Kianga Ellis, a former derivatives lawyer turned “art evangelist”, makes some interesting parallels between the monetizing of social art and the immaterial products sold on our financial markets. Via Art21 interview by Brendan Carroll

Social art works — performances, interventions and other activities that involve people interacting or information presented within certain parameters conceived by an artist – would be widely acknowledged as discrete non-visible objects that can be bought and sold by contractual agreement at diverse price points.

Creating a market requires productizing the activity in some way that allows people to understand what it is and what it isn’t. It requires an entrepreneur who inspires the agreement of a group of people about value, monetary terms and systems of exchange.  My experience as a commodities and derivatives trading lawyer has opened my eyes to some interesting parallels. A derivative is most simply a contract that derives its value from some other thing. It can be bought and sold, but is in fact an intangible having value that is created by the specific agreements, belief and faith of market participants. Where social art is concerned, the entirety of the artistic gesture and its impact should be comprehended as the art work.
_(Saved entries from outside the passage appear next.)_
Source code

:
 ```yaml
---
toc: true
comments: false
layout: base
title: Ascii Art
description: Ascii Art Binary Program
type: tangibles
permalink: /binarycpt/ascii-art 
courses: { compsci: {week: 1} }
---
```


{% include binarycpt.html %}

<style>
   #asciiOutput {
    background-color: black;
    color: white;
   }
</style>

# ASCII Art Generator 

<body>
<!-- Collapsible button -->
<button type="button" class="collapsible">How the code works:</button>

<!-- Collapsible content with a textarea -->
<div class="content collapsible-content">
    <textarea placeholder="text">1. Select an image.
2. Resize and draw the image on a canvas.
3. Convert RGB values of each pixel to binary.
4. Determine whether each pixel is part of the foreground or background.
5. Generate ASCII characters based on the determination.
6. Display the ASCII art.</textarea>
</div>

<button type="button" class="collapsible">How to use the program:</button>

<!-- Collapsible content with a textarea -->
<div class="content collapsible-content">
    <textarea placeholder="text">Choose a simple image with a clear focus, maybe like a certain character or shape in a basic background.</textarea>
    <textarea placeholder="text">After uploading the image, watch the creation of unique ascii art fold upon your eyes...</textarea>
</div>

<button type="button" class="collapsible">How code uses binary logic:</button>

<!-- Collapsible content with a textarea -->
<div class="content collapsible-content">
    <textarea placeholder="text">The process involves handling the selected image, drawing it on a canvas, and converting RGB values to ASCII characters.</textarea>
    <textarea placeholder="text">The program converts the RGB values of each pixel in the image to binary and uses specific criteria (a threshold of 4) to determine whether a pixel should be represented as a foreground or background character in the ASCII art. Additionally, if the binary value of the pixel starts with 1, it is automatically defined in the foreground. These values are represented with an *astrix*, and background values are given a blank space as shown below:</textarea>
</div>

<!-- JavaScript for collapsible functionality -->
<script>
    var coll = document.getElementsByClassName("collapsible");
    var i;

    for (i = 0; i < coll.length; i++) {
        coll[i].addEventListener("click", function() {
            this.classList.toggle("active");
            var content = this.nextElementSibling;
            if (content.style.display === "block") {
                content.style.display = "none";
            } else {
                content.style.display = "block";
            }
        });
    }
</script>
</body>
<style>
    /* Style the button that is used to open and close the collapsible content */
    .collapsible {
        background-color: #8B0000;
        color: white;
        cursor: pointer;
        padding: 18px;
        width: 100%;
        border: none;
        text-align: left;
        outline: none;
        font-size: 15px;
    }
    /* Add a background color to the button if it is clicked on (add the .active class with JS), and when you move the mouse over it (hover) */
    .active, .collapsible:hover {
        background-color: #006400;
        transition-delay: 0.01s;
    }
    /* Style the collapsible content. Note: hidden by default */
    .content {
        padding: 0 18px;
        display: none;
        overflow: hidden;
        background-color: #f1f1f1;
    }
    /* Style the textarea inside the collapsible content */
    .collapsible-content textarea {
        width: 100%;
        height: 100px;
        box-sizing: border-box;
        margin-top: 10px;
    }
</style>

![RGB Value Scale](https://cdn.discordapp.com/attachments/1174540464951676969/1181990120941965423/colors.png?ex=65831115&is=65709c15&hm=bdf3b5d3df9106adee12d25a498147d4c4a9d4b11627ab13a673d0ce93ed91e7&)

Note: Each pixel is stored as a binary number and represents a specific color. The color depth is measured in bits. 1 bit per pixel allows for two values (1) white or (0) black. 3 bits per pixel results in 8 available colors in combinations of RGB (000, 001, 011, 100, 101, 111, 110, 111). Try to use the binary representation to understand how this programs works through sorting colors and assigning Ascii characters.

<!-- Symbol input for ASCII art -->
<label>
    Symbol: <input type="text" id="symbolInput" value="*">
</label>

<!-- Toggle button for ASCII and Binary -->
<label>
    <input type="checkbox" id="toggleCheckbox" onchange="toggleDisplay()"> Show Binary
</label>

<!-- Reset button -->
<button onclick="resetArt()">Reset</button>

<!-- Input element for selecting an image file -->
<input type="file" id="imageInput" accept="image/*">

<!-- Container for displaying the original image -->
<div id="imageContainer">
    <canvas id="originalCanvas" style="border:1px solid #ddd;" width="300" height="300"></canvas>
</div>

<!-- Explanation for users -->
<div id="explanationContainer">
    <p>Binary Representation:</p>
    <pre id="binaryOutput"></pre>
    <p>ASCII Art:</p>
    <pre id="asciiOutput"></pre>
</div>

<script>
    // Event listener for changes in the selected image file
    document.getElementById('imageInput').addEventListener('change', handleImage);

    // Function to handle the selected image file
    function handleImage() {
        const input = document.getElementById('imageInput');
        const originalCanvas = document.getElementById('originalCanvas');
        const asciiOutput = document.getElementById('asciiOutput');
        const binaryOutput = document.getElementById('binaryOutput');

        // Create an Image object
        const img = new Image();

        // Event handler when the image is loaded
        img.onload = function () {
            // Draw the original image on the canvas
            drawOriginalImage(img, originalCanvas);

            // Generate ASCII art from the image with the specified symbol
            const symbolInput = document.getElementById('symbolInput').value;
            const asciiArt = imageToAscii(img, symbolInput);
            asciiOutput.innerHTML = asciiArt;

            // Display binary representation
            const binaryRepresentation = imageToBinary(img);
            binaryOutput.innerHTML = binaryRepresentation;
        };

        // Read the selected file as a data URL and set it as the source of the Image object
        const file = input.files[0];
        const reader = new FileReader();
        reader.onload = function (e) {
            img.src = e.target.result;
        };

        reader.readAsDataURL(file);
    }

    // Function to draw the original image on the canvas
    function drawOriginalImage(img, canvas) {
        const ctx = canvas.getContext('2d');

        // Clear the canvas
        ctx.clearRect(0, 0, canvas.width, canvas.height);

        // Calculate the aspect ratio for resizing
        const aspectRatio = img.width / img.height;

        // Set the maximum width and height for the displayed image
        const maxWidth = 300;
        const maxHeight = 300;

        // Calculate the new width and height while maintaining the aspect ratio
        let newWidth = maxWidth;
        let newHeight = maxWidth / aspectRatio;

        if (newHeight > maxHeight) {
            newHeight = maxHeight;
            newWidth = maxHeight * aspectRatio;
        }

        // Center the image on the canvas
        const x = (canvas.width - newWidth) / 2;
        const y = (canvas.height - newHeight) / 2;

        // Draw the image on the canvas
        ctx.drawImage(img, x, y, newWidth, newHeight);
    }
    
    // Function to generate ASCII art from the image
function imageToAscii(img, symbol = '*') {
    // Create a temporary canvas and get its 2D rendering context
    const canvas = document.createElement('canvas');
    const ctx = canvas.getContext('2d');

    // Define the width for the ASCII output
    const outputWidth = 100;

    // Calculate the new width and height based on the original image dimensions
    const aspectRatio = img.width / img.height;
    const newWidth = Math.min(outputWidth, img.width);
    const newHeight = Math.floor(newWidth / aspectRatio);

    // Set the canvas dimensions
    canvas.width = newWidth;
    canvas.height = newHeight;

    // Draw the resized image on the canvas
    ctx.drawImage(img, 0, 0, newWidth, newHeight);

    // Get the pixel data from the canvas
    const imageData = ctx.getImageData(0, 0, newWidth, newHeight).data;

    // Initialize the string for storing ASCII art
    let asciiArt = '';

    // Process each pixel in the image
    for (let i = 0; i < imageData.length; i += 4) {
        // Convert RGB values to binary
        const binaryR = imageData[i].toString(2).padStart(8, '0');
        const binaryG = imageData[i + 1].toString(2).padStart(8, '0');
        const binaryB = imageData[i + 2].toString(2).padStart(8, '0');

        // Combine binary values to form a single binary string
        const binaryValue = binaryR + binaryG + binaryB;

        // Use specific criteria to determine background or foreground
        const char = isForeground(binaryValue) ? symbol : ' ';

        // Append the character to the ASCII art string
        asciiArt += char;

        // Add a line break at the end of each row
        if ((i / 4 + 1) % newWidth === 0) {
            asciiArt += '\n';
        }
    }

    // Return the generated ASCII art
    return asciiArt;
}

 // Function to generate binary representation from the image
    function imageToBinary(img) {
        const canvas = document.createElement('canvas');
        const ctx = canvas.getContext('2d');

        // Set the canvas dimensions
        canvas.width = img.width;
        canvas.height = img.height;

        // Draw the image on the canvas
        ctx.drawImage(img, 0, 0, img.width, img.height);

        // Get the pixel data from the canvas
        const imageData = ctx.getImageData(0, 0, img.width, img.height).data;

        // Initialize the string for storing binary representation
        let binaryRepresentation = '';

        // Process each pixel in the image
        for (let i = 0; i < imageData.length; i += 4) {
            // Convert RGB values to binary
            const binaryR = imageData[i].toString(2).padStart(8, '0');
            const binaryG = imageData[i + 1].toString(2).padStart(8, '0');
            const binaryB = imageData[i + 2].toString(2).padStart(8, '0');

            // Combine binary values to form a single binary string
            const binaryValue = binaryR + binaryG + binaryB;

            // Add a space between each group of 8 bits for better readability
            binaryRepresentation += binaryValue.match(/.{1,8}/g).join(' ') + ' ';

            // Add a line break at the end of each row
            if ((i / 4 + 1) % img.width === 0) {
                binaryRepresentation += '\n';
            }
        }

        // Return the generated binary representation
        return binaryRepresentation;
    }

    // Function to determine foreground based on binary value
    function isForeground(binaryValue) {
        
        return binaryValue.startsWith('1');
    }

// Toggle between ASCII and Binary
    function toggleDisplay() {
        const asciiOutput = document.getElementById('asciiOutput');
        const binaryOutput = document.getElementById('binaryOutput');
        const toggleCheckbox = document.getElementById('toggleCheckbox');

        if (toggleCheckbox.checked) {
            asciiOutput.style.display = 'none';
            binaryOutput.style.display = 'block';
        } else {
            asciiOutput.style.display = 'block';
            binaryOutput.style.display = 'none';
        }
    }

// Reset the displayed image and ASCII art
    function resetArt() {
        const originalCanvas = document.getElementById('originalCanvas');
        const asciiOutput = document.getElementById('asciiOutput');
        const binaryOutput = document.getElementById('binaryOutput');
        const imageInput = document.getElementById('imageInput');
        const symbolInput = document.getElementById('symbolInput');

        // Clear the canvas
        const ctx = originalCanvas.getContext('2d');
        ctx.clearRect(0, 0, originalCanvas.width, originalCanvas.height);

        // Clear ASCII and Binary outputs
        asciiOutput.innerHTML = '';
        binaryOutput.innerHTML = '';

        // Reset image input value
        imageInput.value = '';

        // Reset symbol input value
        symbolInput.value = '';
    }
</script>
The activities and writings of conceptual artists in the 1960s imagined a way of being in the world (including the art world) that we now take for granted. The time is now for a new dynamic within the art market to emerge because everyone who uses the Internet in a socially networked way understands how concrete the virtual and intangible can be. Ideas about what an art work is and what constitutes collecting art that were once very esoteric are not very exotic today. The mindset required to appreciate and collect social art is consistent with the way many aspects of our lives and society are now organized.